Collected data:
_ _ _

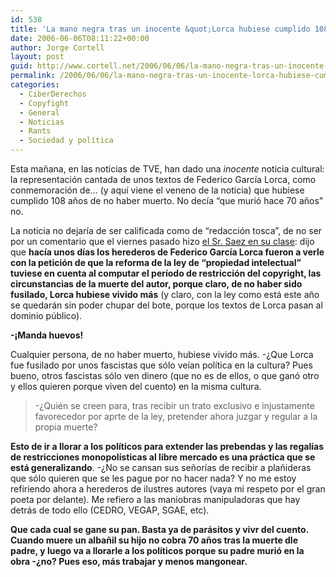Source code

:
 ```yaml
---
id: 538
title: 'La mano negra tras un inocente &quot;Lorca hubiese cumplido 108 años&quot;'
date: 2006-06-06T08:11:22+00:00
author: Jorge Cortell
layout: post
guid: http://www.cortell.net/2006/06/06/la-mano-negra-tras-un-inocente-lorca-hubiese-cumplido-108-anos/
permalink: /2006/06/06/la-mano-negra-tras-un-inocente-lorca-hubiese-cumplido-108-anos/
categories:
  - CiberDerechos
  - Copyfight
  - General
  - Noticias
  - Rants
  - Sociedad y polí­tica
---
```

Esta mañana, en las noticias de TVE, han dado una _inocente_ noticia cultural: la representación cantada de unos textos de Federico Garcí­a Lorca, como conmemoración de&#8230; (y aquí­ viene el veneno de la noticia) que hubiese cumplido 108 años de no haber muerto. No decí­a &#8220;que murió hace 70 años&#8221; no.
  
La noticia no dejarí­a de ser calificada como de &#8220;redacción tosca&#8221;, de no ser por un comentario que el viernes pasado hizo <a target="_blank" title="Sr. Saez" href="http://www.cortell.net/2006/06/06/su-senoria-reconoce-que-son-marionetas/">el Sr. Saez en su clase</a>: dijo que **hací­a unos dí­as los herederos de Federico Garcí­a Lorca fueron a verle con la petición de que la reforma de la ley de &#8220;propiedad intelectual&#8221; tuviese en cuenta al computar el perí­odo de restricción del copyright, las circunstancias de la muerte del autor, porque claro, de no haber sido fusilado, Lorca hubiese vivido más** (y claro, con la ley como está este año se quedarán sin poder chupar del bote, porque los textos de Lorca pasan al dominio público).
  
**-¡Manda huevos!**

Cualquier persona, de no haber muerto, hubiese vivido más. -¿Que Lorca fue fusilado por unos fascistas que sólo veí­an polí­tica en la cultura? Pues bueno, otros fascistas sólo ven dinero (que no es de ellos, o que ganó otro y ellos quieren porque viven del cuento) en la misma cultura.

> -¿Quién se creen para, tras recibir un trato exclusivo e injustamente favorecedor por aprte de la ley, pretender ahora juzgar y regular a la propia muerte?

**Esto de ir a llorar a los polí­ticos para extender las prebendas y las regalí­as de restricciones monopolí­sticas al libre mercado es una práctica que se está generalizando**. -¿No se cansan sus señorí­as de recibir a plañideras que sólo quieren que se les pague por no hacer nada? Y no me estoy refiriendo ahora a herederos de ilustres autores (vaya mi respeto por el gran poeta por delante). Me refiero a las maniobras manipuladoras que hay detrás de todo ello (CEDRO, VEGAP, SGAE, etc).

**Que cada cual se gane su pan. Basta ya de parásitos y vivr del cuento. Cuando muere un albañil su hijo no cobra 70 años tras la muerte dle padre, y luego va a llorarle a los polí­ticos porque su padre murió en la obra -¿no? Pues eso, más trabajar y menos mangonear.**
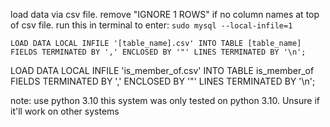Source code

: load data via csv file. remove "IGNORE 1 ROWS" if no column names at top of csv file.
run this in terminal to enter: `sudo mysql --local-infile=1`
```
LOAD DATA LOCAL INFILE '[table_name].csv' INTO TABLE [table_name]
FIELDS TERMINATED BY ',' ENCLOSED BY '"' LINES TERMINATED BY '\n';
```
LOAD DATA LOCAL INFILE 'is_member_of.csv' INTO TABLE is_member_of
FIELDS TERMINATED BY ',' ENCLOSED BY '"' LINES TERMINATED BY '\n';

note: use python 3.10
this system was only tested on python 3.10. Unsure if it'll work on other systems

_ _ _

» **Your assignment**: Go through the data above and copy each line that holds the word "mano".

» **Worked solution**:
title: 'La mano negra tras un inocente &quot;Lorca hubiese cumplido 108 años&quot;'
guid: http://www.cortell.net/2006/06/06/la-mano-negra-tras-un-inocente-lorca-hubiese-cumplido-108-anos/
permalink: /2006/06/06/la-mano-negra-tras-un-inocente-lorca-hubiese-cumplido-108-anos/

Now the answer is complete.